Phil Balboni believes in his bones that consumers will eventually pay for online news.

But the runway he envisions — maybe 10 or 15 years — is too long to count on, even for the well-financed GlobalPost venture he founded 19 months ago in Boston.

So he has an interim plan he expects to roll out as soon as he can finish implementing Journalism Online’s Javascript to make it happen: a soft, metered approach to paid content, set up to “invite support” rather than charge a fee. [Update: Balboni told me by e-mail Monday that launch with the Journalism Online software has been set for Aug. 12.]

“We’re not charging,” he said. “We’re asking people to support GlobalPost journalism — and not without giving them something in return.”

Balboni plans to use Journalism Online for GlobalPost’s Passport membership program. He envisions significant improvements to Passport, accompanied by a price cut. GlobalPost launched Passport last year at $199 a year, cut it to $50, and now will reintroduce it at $29.95. The site is also introducing monthly pricing for the first time, at $2.95.
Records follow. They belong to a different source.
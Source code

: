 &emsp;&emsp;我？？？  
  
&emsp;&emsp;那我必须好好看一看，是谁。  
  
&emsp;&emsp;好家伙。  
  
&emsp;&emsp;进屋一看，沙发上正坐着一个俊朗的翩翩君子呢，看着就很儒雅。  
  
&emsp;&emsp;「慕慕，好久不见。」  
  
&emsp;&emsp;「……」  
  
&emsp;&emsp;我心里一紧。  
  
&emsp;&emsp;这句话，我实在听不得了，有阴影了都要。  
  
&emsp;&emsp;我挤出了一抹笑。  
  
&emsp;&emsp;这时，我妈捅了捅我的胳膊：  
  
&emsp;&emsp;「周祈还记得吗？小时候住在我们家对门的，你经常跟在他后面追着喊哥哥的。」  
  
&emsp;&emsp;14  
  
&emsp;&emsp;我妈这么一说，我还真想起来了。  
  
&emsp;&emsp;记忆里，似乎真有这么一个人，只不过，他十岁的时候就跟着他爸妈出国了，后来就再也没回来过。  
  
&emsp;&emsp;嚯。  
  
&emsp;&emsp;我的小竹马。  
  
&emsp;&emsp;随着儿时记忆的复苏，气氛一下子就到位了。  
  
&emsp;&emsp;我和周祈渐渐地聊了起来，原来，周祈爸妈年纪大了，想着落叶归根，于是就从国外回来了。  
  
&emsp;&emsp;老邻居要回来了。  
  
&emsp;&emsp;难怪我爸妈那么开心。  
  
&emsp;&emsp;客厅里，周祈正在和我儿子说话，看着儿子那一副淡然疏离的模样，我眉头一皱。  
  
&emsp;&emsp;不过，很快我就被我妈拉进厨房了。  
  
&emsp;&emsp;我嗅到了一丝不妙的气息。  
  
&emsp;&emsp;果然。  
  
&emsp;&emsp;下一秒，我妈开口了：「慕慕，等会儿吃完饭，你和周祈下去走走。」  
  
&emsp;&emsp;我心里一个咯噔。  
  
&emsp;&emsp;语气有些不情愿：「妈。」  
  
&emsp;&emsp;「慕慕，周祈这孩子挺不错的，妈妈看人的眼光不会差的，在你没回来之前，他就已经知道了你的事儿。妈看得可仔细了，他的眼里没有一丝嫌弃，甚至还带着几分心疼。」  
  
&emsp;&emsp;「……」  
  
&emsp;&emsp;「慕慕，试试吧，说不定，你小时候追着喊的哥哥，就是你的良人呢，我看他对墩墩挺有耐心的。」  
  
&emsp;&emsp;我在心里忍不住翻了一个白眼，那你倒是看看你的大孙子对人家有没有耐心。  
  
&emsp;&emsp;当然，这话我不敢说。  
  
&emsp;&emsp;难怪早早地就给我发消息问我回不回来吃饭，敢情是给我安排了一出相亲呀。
His short-term goal is to convert 1 percent of the site’s 900,000 unique monthly visitors from free to paid membership. At about $30 a year, that would generate about $270,000 a year, which would supplement advertising revenue, syndication and paid research fees.

GlobalPost is privately held, and Balboni refused to reveal its finances. He said published reports that the site generated $1 million in revenue last year are incorrect.

A request, not a fee

For those tracking the various paid content approaches, the key difference with GlobalPost is that users who refuse to pay can continue reading the site. What they won’t get is content that GlobalPost has set apart — from the start — as available only to paying Passport members.

Journalism Online’s Gordon Crovitz confirmed in an e-mail that GlobalPost will be the first national — or, for that matter, global — site to use its Press+ service to begin collecting money from users. Balboni said last week that he is in the process of integrating the Journalism Online code.

The idea, Balboni said, is to interrupt readers after they’ve read a half-dozen pages on the site with a pitch to buy a Passport membership.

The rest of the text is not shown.